CORTE di CASSAZIONE sentenza n. 18055 depositata il 21 luglio 2017
Contenzioso tributario -istruzione probatoria – Istituto della rimessione in termini – Applicabilità dell’art.184 bis c.p.c ( anziché dell’art.153, comma 2, c.p.c.) – esclusione.
Massima:
Nel contenzioso tributario è applicabile l’istituto della rimessione in termini, previsto dall’art. 184 bis c.p.c. (abrogato dall’art. 46 della l. n. 69 del 2009, e sostituito dalla norma generale di cui all’art. 153, comma 2, c.p.c.), , operando sia con riferimento alle decadenze relative ai poteri processuali “interni” al giudizio, sia a quelle correlate alle facoltà esterne e strumentali al processo, quali l’impugnazione dei provvedimenti sostanziali. (Nel caso in esame applicabile perché il contribuente ha fornito la prova della mancata conoscenza della pendenza del giudizio di cassazione per effetto della nullità della notificazione del ricorso).
Svolgimento del processo
1.1. Z.F.M. ha proposto, ai sensi dell’art. 391-bis c.p.c. e art. 395 c.p.c. , n. 4, ricorso per revocazione (r.g.n. 434/14), illustrato con memoria, avverso l’ordinanza della Corte di cassazione n. 30402/11, depositata il 30 dicembre 2011, con la quale, in controversia concernente avviso di rettifica dell’IVA per l’anno 1997 (emesso nei confronti del contribuente in base al ritenuto svolgimento di attività, non dichiarata, di affittacamere), in accoglimento del primo e del terzo motivo del ricorso dell’Agenzia delle entrate, era stata cassata in parte qua la sentenza della CTR del Lazio del 28/12/2007, con rinvio della causa ad altra sezione della medesima CTR. 1.2. L’Agenzia delle entrate ha resistito con controricorso.
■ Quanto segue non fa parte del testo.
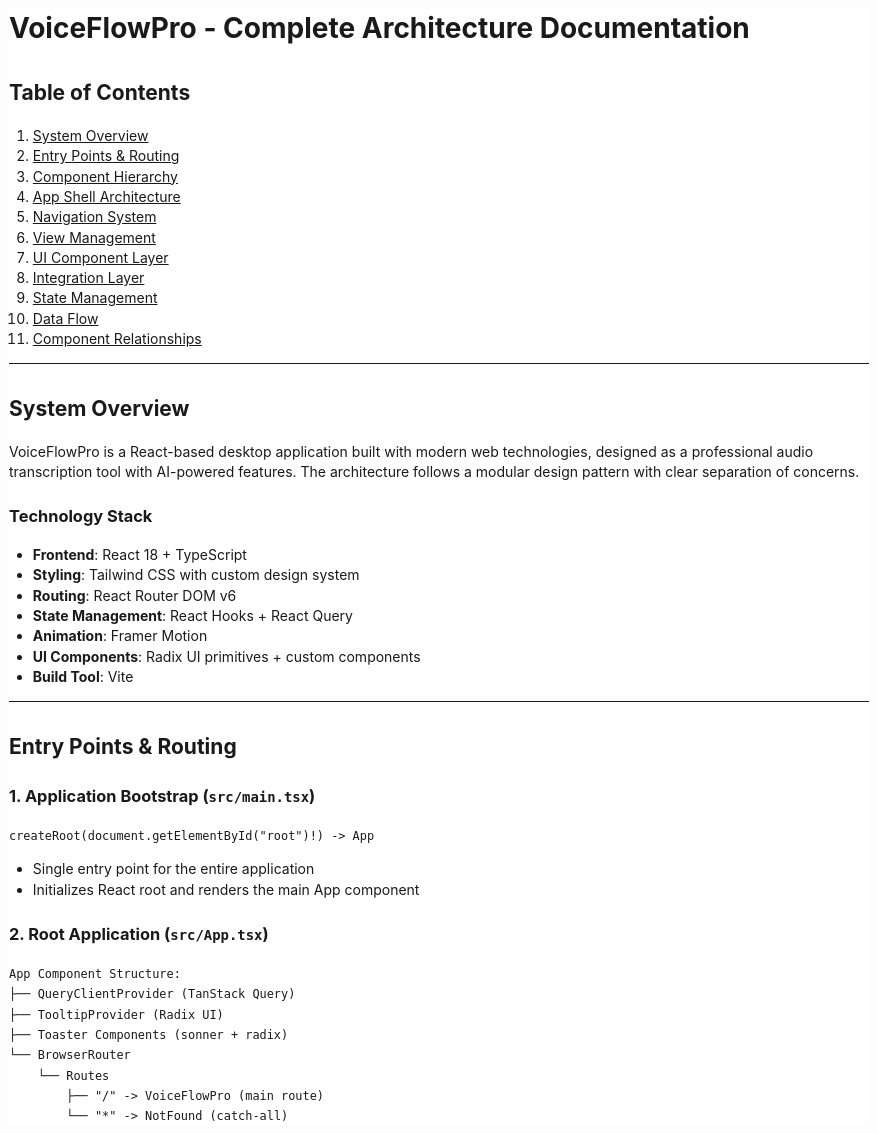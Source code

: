 # VoiceFlowPro - Complete Architecture Documentation

## Table of Contents
1. [System Overview](#system-overview)
2. [Entry Points & Routing](#entry-points--routing)
3. [Component Hierarchy](#component-hierarchy)
4. [App Shell Architecture](#app-shell-architecture)
5. [Navigation System](#navigation-system)
6. [View Management](#view-management)
7. [UI Component Layer](#ui-component-layer)
8. [Integration Layer](#integration-layer)
9. [State Management](#state-management)
10. [Data Flow](#data-flow)
11. [Component Relationships](#component-relationships)

---

## System Overview

VoiceFlowPro is a React-based desktop application built with modern web technologies, designed as a professional audio transcription tool with AI-powered features. The architecture follows a modular design pattern with clear separation of concerns.

### Technology Stack
- **Frontend**: React 18 + TypeScript
- **Styling**: Tailwind CSS with custom design system
- **Routing**: React Router DOM v6
- **State Management**: React Hooks + React Query
- **Animation**: Framer Motion
- **UI Components**: Radix UI primitives + custom components
- **Build Tool**: Vite

---

## Entry Points & Routing

### 1. Application Bootstrap (`src/main.tsx`)
```
createRoot(document.getElementById("root")!) -> App
```
- Single entry point for the entire application
- Initializes React root and renders the main App component

### 2. Root Application (`src/App.tsx`)
```
App Component Structure:
├── QueryClientProvider (TanStack Query)
├── TooltipProvider (Radix UI)
├── Toaster Components (sonner + radix)
└── BrowserRouter
    └── Routes
        ├── "/" -> VoiceFlowPro (main route)
        └── "*" -> NotFound (catch-all)
```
2.1. Lo Z. ha poi proposto ricorso per cassazione (r.g.n. 1159/15) avverso la sentenza della Commissione tributaria regionale del Lazio, sezione di Latina, n. 3025/40/14, depositata il 13 maggio 2014, con la quale, ai sensi del D.Lgs. n. 546 del 1992, art. 63 è stato dichiarato estinto l’intero processo per mancata riassunzione della causa entro un anno dalla pubblicazione della sentenza rescindente sopra indicata.
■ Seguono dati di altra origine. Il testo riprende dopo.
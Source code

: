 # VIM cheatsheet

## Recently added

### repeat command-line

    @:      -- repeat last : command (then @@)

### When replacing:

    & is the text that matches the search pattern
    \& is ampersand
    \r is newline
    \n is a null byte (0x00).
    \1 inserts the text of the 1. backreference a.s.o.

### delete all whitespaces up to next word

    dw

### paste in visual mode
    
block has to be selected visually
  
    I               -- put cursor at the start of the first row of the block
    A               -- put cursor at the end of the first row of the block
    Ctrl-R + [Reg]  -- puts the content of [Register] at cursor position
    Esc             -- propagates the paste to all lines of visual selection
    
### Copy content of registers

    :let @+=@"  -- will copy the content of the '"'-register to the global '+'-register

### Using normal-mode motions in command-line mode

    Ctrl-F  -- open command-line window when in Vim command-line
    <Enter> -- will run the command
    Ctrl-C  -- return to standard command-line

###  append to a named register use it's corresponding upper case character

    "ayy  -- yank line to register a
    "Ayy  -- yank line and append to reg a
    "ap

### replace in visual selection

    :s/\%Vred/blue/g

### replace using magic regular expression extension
2.2. L’Agenzia delle entrate ha depositato atto di costituzione.
Motivi della decisione
1. Va preliminarmente disposta, per evidenti ragioni di connessione, ai sensi dell’art. 274 c.p.c. , la riunione del ricorso n. 1159/15 al ricorso n. 434/14.
2.1. Con il ricorso per revocazione (n. 434/14), è denunciato l’errore di fatto in cui sarebbe incorsa questa Corte nell’ordinanza impugnata, per non aver rilevato, a causa di mera svista percettiva, che la notificazione del ricorso per cassazione era stata effettuata, dall’Agenzia delle entrate, presso il difensore domiciliatario del contribuente per il giudizio di primo grado, anzichè presso i nuovi difensori costituiti nel giudizio di appello e presso i quali egli aveva eletto domicilio per tale grado del processo.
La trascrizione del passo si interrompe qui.